Without belaboring a procedural-substantive distinction, it clearly appears the right to appeal is a substantial legal right which cannot be waived without the client’s consent. We recognize circumstances could operate to bind a client to his attorney’s waiver, 7A C.J.S., Attorney & Client § 207, but no such exceptional circumstances appear in the case before us.
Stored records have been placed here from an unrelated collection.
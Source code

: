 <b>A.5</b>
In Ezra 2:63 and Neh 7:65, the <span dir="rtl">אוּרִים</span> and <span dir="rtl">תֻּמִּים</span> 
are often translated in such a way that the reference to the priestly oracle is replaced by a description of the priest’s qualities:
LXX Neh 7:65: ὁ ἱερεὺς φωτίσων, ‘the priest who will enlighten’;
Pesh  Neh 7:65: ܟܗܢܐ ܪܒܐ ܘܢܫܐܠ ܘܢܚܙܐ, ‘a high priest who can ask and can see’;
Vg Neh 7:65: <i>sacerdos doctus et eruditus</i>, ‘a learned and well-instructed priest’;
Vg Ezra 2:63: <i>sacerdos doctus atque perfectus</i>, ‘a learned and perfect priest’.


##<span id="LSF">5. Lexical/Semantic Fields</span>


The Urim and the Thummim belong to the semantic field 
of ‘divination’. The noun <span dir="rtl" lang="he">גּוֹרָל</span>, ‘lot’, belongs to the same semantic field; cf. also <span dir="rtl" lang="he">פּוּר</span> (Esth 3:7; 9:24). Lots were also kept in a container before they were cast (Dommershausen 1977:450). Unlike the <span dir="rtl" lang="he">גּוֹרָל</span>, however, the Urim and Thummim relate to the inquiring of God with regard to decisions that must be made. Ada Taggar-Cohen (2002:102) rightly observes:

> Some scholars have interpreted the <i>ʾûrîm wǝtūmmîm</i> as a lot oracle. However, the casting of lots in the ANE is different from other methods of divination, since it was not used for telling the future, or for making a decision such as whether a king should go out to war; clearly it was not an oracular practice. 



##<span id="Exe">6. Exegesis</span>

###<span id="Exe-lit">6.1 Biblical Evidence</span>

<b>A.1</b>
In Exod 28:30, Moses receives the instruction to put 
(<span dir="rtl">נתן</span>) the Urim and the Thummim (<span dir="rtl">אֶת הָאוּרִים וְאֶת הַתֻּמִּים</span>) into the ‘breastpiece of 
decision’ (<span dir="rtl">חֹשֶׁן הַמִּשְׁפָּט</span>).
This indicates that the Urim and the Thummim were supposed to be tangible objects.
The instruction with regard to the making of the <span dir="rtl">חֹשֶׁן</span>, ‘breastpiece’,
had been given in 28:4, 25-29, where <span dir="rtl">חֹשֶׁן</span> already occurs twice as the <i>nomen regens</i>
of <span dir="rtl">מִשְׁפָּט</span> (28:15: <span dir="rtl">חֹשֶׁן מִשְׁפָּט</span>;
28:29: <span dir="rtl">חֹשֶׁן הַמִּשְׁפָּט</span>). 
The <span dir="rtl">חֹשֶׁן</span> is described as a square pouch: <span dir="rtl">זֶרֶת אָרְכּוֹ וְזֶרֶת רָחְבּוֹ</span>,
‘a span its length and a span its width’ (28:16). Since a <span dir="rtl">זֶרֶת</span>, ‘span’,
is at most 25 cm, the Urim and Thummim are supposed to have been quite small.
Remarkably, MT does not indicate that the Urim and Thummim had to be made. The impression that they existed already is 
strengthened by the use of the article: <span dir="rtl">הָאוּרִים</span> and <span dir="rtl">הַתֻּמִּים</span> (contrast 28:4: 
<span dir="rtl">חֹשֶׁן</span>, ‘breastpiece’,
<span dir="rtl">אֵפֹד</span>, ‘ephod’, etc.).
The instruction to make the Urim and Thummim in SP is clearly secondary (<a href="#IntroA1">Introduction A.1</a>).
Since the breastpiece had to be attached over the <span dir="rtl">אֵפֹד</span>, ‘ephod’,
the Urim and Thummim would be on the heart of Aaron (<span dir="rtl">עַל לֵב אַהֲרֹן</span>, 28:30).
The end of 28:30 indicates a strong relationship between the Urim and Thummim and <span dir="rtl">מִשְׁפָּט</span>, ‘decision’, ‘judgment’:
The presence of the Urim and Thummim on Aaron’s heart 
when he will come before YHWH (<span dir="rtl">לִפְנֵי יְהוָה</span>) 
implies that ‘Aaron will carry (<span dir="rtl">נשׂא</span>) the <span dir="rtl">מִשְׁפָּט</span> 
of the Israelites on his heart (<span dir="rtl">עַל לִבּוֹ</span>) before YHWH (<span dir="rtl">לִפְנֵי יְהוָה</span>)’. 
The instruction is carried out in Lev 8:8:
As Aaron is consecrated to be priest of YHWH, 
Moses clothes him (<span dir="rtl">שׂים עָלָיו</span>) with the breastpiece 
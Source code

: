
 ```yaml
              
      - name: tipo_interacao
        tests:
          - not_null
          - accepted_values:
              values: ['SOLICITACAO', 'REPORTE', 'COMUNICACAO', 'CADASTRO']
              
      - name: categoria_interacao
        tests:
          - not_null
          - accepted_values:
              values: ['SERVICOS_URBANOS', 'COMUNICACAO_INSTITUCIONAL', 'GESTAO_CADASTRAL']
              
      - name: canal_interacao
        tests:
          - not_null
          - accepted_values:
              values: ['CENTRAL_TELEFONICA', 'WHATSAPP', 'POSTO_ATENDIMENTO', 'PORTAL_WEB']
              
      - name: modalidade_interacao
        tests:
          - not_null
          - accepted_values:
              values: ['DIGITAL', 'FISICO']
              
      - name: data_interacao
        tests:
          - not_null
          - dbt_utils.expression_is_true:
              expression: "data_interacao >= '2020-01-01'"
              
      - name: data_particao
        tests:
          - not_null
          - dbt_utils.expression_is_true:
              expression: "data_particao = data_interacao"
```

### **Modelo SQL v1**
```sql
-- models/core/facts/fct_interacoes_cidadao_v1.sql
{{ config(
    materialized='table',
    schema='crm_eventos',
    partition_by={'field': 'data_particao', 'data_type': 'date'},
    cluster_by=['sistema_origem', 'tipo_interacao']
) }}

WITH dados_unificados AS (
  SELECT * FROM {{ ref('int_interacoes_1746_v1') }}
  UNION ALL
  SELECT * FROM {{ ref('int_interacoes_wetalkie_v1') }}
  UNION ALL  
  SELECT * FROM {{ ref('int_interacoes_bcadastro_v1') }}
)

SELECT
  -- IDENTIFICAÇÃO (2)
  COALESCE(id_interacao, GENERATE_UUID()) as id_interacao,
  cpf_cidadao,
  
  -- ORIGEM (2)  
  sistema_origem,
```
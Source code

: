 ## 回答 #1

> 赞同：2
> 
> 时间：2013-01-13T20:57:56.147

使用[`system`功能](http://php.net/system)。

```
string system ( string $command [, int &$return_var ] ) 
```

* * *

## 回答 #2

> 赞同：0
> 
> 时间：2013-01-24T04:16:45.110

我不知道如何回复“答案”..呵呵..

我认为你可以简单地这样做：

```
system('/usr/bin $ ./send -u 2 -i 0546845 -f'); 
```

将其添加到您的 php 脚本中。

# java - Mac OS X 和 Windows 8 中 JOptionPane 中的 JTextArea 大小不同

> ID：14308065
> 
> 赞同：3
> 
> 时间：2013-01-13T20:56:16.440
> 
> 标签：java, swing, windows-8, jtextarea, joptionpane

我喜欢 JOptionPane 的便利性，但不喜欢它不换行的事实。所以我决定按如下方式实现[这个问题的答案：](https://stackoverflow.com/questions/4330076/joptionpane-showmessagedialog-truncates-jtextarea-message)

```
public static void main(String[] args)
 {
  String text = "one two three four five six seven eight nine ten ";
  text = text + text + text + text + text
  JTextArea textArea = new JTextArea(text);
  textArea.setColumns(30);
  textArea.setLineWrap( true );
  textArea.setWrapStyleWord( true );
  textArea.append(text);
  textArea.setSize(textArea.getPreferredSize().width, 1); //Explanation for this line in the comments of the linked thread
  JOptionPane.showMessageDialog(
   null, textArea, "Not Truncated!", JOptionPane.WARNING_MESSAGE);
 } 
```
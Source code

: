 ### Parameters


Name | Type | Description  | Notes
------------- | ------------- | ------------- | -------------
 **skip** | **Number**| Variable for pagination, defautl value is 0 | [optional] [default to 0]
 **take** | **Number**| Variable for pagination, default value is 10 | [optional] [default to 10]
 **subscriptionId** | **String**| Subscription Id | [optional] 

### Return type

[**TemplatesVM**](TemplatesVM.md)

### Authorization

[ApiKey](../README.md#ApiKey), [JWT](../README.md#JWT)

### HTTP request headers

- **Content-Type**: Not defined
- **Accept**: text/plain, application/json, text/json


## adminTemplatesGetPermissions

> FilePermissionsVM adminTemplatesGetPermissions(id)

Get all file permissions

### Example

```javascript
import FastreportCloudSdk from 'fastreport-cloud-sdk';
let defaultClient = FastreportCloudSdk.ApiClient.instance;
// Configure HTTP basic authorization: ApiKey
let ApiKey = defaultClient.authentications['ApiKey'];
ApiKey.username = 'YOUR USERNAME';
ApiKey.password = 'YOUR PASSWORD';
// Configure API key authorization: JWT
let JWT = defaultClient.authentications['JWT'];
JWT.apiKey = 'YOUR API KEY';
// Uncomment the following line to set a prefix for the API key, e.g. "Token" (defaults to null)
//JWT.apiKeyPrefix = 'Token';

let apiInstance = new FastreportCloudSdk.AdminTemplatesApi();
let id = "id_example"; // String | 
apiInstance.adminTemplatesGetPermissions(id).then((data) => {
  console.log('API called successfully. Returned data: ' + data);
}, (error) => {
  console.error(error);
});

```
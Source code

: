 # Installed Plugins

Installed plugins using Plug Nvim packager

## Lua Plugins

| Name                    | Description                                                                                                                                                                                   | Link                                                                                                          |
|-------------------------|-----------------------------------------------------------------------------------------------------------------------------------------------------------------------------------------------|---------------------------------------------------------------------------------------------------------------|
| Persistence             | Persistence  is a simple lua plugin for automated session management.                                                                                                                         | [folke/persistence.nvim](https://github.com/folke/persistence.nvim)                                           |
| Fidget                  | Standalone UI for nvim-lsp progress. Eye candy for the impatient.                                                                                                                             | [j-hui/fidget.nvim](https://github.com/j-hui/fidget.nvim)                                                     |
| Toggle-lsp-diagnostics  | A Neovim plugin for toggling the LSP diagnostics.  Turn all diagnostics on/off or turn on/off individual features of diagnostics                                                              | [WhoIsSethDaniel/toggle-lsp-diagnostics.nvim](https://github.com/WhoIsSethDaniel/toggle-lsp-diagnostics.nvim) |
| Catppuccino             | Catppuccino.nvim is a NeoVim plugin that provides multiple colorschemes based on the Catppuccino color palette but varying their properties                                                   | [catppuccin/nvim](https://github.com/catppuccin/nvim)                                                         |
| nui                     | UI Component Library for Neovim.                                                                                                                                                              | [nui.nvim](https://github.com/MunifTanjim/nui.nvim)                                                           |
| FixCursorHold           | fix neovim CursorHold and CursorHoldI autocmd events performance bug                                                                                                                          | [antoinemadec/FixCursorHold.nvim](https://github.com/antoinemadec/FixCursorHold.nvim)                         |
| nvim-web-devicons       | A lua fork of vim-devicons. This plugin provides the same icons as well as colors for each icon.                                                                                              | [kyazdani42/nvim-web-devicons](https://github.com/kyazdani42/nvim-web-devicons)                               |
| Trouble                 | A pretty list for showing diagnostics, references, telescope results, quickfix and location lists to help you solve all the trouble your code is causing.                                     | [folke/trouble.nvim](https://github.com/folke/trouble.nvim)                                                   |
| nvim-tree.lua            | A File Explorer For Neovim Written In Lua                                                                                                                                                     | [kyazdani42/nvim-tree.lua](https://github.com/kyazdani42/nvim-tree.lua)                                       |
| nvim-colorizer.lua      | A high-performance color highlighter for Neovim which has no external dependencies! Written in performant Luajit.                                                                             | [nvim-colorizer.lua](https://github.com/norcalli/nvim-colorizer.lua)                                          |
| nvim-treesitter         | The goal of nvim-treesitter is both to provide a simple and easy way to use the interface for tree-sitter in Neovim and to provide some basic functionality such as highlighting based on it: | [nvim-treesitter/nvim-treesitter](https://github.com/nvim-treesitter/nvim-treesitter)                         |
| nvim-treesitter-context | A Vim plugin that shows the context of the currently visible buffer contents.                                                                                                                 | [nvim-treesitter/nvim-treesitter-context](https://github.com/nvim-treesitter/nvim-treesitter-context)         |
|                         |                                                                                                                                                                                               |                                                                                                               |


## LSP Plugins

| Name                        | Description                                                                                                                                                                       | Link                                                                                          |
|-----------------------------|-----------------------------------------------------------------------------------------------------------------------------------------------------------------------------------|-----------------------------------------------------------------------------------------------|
Affidavits executed by Susan Hatfield and her attorney subsequent to timely filing of the notice of appeal indicate Susan Hatfield never consented to waiver of her right to appeal. The appellee conservator argues that, even if consent to waiver were required and even if such consent were not given, Susan Hatfield acquiesced in the judgment and foreclosed appeal. 7A C.J.S., Attorney & Client § 188. The conservator points first to Susan’s retention of the same counsel on appeal as indicative of acquiescence in the actions in the court below. The conservator also alleges acceptance of benefits in the form of $2,000 for alimony and payment of the conservator’s attorney’s fees constitute acquiescence in the judgment.

Under the circumstances of this case wherein an assistant attorney allegedly acted without authority in the trial court and the same firm is retained on appeal, we find no indication of acquiescence in the judgment on that ground. Contra Overlander v. Overlander, 129 Kan. 709, 712, 284 Pac. 614 (1930). Greater weight must be given, however, to acceptance of the money for her benefit and payment of the conservator’s attorney’s fees. This court has often expressed reluctance to deny review but has at the same time followed the rule that anything which “savors of acquiescence in a judgment cuts off the right of appellate review thereof.” In re Estate of Hill, 179 Kan. 536, 538, 297 P.2d 151 *430(1956). See also Haberer v. Newman, 219 Kan. 562, 566, 549 P.2d 975 (1976); Seaman Dist. Teachers’ Ass’n v. Board of Education, 217 Kan. 233, 247, 535 P.2d 889 (1975); Curry v. Perney, 194 Kan. 722, 724, 402 P.2d 316 (1965); Peters v. Peters, 175 Kan. 422, 424, 263 P.2d 1019 (1953). A refinement of that rule was developed in Garden City Country Club v. Commercial Turf Irrig., Inc., 230 Kan. 272, 634 P.2d 1067 (1981). Prior to that opinion, requesting a remittitur had been found to constitute acquiescence and preclude appeal. See, e.g., Anstaett v. Christesen, 192 Kan. 572, 389 P.2d 773 (1964); Hawkins v. Wilson, 174 Kan. 602, 257 P.2d 1110 (1953) (both overruled to the extent they are contrary to or inconsistent with Garden City Country Club v. Commercial Turf Irrig., Inc.). In Garden City Country Club, the court distinguished remittiturs from other actions constituting acquiescence and concluded “where a verdict is reduced and judgment entered for the residue on motion of the party against whom the verdict was entered, said party has neither consented to nor acquiesced in the new judgment, and is not barred from appeal.” 230 Kan. at 275. The action of a party in requesting or accepting reduction of the amount or judgment is distinguishable, however, from unqualified acceptance of the terms of a judgment as in this case. The plaintiff accepted the check, presumably with knowledge of the journal entry, and paid the required fees. That she subsequently filed a timely notice of appeal does not nullify her acceptance of the judgment. We find that by acquiescing in the judgment, plaintiff forfeited any right to appeal.

Under the foregoing facts and circumstances the appeal is dismissed.